The tests in question were undertaken to provide information to seed growers and flax producers, the council said, noting it recommended the testing procedures used.

The council said it’s leading an initiative to develop a revised domestic stewardship program which would include an option for producers to use farm-saved seed under rigorous sampling and testing procedures.

Flax growers and “other stakeholders” will be contacted in the coming days with further information about sampling and testing procedures, the council said.


“This information has very recently become available to us and Canada’s flax industry is responding quickly to make the right decisions,” council president Barry Hall said in a release.

“This includes direct communications with our flax growers, destination customers and other stakeholders, informing them of our revised approach as we continue working towards a long-term solution.”

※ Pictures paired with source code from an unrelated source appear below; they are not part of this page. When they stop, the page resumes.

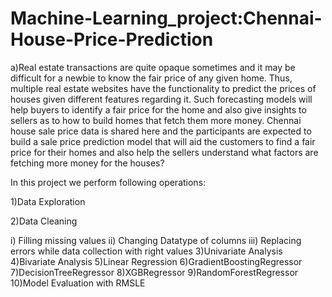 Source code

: # Machine-Learning_project:Chennai-House-Price-Prediction
a)Real estate transactions are quite opaque sometimes and it may be difficult for a newbie to know the fair price of any given home. Thus, multiple real estate websites have the functionality to predict the prices of houses given different features regarding it. Such forecasting models will help buyers to identify a fair price for the home and also give insights to sellers as to how to build homes that fetch them more money. Chennai house sale price data is shared here and the participants are expected to build a sale price prediction model that will aid the customers to find a fair price for their homes and also help the sellers understand what factors are fetching more money for the houses?

In this project we perform following operations:

1)Data Exploration

2)Data Cleaning

i) Filling missing values
ii) Changing Datatype of columns
iii) Replacing errors while data collection with right values
3)Univariate Analysis
4)Bivariate Analysis
5)Linear Regression 
6)GradientBoostingRegressor 
7)DecisionTreeRegressor 
8)XGBRegressor 
9)RandomForestRegressor 
10)Model Evaluation with RMSLE
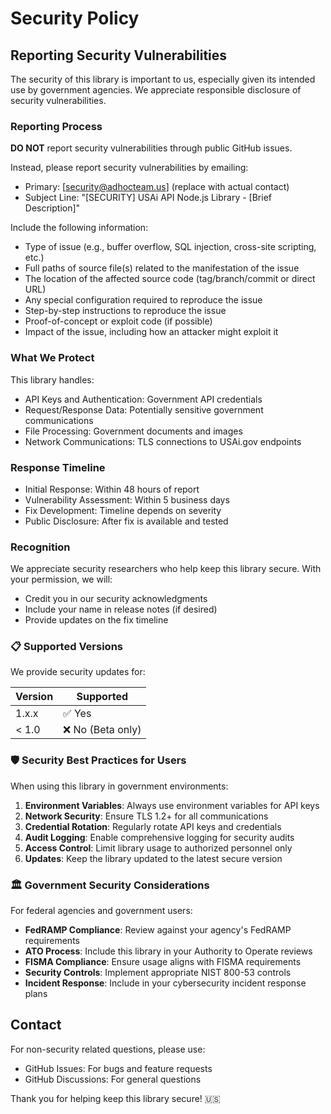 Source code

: # Security Policy

## Reporting Security Vulnerabilities

The security of this library is important to us, especially given its intended use by government agencies. We appreciate responsible disclosure of security vulnerabilities.

### Reporting Process

**DO NOT** report security vulnerabilities through public GitHub issues.

Instead, please report security vulnerabilities by emailing:
- Primary: [security@adhocteam.us] (replace with actual contact)
- Subject Line: "[SECURITY] USAi API Node.js Library - [Brief Description]"

Include the following information:
- Type of issue (e.g., buffer overflow, SQL injection, cross-site scripting, etc.)
- Full paths of source file(s) related to the manifestation of the issue
- The location of the affected source code (tag/branch/commit or direct URL)
- Any special configuration required to reproduce the issue
- Step-by-step instructions to reproduce the issue
- Proof-of-concept or exploit code (if possible)
- Impact of the issue, including how an attacker might exploit it

### What We Protect

This library handles:
- API Keys and Authentication: Government API credentials
- Request/Response Data: Potentially sensitive government communications
- File Processing: Government documents and images
- Network Communications: TLS connections to USAi.gov endpoints

### Response Timeline

- Initial Response: Within 48 hours of report
- Vulnerability Assessment: Within 5 business days
- Fix Development: Timeline depends on severity
- Public Disclosure: After fix is available and tested

### Recognition

We appreciate security researchers who help keep this library secure. With your permission, we will:
- Credit you in our security acknowledgments
- Include your name in release notes (if desired)
- Provide updates on the fix timeline

### 📋 Supported Versions

We provide security updates for:

| Version | Supported          |
| ------- | ------------------ |
| 1.x.x   | ✅ Yes            |
| < 1.0   | ❌ No (Beta only) |

### 🛡️ Security Best Practices for Users

When using this library in government environments:

1. **Environment Variables**: Always use environment variables for API keys
2. **Network Security**: Ensure TLS 1.2+ for all communications
3. **Credential Rotation**: Regularly rotate API keys and credentials
4. **Audit Logging**: Enable comprehensive logging for security audits
5. **Access Control**: Limit library usage to authorized personnel only
6. **Updates**: Keep the library updated to the latest secure version

### 🏛️ Government Security Considerations

For federal agencies and government users:

- **FedRAMP Compliance**: Review against your agency's FedRAMP requirements
- **ATO Process**: Include this library in your Authority to Operate reviews
- **FISMA Compliance**: Ensure usage aligns with FISMA requirements
- **Security Controls**: Implement appropriate NIST 800-53 controls
- **Incident Response**: Include in your cybersecurity incident response plans

## Contact

For non-security related questions, please use:
- GitHub Issues: For bugs and feature requests
- GitHub Discussions: For general questions

Thank you for helping keep this library secure! 🇺🇸
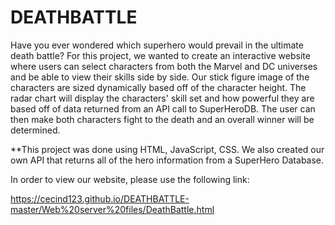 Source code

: # DEATHBATTLE

Have you ever wondered which superhero would prevail in the ultimate death battle? For this project, we wanted to create an interactive website where users can select characters from both the Marvel and DC universes and be able to view their skills side by side. Our stick figure image of the characters are sized dynamically based off of the character height. The radar chart will display the characters' skill set and how powerful they are based off of data returned from an API call to SuperHeroDB. The user can then make both characters fight to the death and an overall winner will be determined. 

**This project was done using HTML, JavaScript, CSS. We also created our own API that returns all of the hero information from a SuperHero Database. 

In order to view our website, please use the following link: 

https://cecind123.github.io/DEATHBATTLE-master/Web%20server%20files/DeathBattle.html
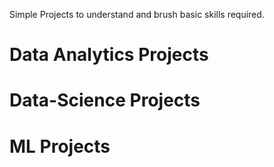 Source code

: Simple Projects to understand and brush basic skills required.

# Data Analytics Projects

# Data-Science Projects

# ML Projects
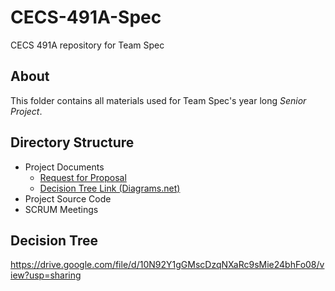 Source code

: # CECS-491A-Spec

CECS 491A repository for Team Spec

## About

This folder contains all materials used for Team Spec's year long _Senior Project_.

## Directory Structure

- Project Documents
  - [Request for Proposal](https://github.com/MNRainDrop/CECS-491A-Spec/blob/main/Project%20Documents/Car%20Companion%20-%20RFP%20-%20v0.0.pdf)
  - [Decision Tree Link (Diagrams.net)](https://drive.google.com/file/d/10N92Y1gGMscDzqNXaRc9sMie24bhFo08/view?usp=sharing)
- Project Source Code
- SCRUM Meetings

## Decision Tree
https://drive.google.com/file/d/10N92Y1gGMscDzqNXaRc9sMie24bhFo08/view?usp=sharing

The revised approach is a departure from the council’s previous position dating back to January.

The council at the time said putting a certified-seed protocol in place for all Canadian flax bound for Europe, the top export destination for the crop, would be “the only feasible option for testing and ensuring the seed supply is Triffid-free.”

Several GM-shy countries closed their ports to Canadian flax last fall after a number of samples tested positive for markers of Triffid.

After last fall’s discovery, however, Triffid genetic material was found to have contaminated breeder seed of two conventional flax varieties, CDC Normandy and CDC Mons.